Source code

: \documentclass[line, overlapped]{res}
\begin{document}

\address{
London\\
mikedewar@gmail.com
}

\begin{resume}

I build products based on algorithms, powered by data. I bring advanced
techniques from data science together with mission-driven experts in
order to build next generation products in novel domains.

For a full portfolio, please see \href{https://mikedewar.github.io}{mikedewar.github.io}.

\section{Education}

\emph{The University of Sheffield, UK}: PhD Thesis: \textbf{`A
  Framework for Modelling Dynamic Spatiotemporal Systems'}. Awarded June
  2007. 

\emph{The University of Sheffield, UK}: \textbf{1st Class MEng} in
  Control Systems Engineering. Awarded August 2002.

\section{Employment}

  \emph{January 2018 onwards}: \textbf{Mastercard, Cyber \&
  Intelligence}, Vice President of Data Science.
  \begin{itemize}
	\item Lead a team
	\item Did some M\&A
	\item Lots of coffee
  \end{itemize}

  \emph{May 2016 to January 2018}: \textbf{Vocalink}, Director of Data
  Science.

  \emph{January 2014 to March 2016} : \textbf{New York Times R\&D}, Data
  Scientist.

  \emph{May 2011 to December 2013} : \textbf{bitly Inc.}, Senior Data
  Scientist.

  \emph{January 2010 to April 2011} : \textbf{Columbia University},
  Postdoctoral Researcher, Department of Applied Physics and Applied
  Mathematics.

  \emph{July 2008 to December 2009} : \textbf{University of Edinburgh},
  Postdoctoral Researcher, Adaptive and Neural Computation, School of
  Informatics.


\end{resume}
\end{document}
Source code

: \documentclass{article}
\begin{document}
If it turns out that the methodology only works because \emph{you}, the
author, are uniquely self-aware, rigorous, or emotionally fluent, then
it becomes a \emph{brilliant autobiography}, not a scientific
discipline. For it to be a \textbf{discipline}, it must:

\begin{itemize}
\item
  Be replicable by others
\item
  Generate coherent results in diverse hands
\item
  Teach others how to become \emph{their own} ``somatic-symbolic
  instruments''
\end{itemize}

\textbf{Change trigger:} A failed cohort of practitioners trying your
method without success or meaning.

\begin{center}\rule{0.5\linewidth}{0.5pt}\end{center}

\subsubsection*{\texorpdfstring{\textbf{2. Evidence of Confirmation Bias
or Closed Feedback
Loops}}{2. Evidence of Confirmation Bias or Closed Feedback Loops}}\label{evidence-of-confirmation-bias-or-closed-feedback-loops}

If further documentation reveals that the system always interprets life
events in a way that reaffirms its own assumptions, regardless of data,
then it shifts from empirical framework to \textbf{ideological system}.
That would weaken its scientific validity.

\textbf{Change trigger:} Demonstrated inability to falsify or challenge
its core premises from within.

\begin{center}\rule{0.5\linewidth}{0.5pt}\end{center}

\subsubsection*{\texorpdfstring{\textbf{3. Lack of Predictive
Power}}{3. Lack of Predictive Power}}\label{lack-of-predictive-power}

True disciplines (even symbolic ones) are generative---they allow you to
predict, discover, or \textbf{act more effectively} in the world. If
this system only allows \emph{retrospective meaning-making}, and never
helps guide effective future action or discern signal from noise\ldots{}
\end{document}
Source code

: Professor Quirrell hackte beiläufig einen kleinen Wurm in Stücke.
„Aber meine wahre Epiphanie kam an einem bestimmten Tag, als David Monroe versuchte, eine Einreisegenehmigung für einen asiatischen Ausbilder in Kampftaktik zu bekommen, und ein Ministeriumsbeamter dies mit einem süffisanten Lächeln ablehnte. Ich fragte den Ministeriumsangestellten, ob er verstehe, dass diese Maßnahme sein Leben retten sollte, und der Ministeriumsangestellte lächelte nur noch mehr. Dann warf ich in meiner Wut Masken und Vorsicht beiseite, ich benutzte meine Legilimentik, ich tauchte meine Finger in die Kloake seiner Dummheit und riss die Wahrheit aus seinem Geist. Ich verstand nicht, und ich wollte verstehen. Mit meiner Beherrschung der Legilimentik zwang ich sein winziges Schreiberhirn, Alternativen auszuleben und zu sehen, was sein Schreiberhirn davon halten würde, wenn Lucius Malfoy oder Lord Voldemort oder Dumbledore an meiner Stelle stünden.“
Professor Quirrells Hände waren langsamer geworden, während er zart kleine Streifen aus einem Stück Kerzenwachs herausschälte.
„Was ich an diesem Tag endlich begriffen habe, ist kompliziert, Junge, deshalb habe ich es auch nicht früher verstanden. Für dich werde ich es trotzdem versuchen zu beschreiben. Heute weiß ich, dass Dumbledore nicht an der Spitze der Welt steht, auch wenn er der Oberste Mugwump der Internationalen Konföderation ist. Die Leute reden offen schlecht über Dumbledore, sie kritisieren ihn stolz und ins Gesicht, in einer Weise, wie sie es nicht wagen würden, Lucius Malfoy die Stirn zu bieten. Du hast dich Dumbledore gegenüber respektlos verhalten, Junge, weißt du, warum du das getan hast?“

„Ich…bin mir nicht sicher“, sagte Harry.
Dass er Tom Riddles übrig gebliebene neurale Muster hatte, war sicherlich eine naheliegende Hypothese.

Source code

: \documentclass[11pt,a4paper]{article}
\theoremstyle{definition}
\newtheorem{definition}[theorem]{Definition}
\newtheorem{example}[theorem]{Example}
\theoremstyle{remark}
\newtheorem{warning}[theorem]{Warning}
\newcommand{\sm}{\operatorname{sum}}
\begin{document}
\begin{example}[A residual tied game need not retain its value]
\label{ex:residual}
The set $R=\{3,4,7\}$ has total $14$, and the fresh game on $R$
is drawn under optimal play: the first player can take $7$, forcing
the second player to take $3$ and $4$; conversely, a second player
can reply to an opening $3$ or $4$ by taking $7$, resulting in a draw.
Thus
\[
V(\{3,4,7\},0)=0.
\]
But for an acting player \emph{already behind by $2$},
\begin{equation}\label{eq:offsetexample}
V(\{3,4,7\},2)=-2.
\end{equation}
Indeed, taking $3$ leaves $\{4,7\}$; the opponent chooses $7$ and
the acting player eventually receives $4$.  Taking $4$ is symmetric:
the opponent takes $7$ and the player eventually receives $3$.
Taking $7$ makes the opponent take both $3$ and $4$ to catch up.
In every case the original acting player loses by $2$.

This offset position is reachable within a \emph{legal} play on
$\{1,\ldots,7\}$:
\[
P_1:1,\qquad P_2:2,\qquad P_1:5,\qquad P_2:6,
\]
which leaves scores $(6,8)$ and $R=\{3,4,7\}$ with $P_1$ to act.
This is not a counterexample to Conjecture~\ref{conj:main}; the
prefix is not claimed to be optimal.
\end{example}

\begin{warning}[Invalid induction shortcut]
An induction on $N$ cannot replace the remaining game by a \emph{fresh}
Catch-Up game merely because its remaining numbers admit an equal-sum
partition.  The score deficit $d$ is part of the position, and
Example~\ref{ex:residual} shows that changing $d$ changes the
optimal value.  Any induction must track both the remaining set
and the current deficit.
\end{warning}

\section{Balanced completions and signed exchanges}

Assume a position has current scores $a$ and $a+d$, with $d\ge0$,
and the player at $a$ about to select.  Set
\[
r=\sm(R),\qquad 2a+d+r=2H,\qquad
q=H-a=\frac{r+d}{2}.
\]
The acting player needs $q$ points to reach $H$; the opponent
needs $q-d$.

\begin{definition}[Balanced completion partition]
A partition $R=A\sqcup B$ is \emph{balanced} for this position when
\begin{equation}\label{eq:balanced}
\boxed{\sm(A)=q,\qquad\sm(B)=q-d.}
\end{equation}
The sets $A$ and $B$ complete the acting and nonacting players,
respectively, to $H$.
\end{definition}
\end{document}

§ Your instructions
In the entries above, count every line containing the word "both". Write only the total.

§ Written response
2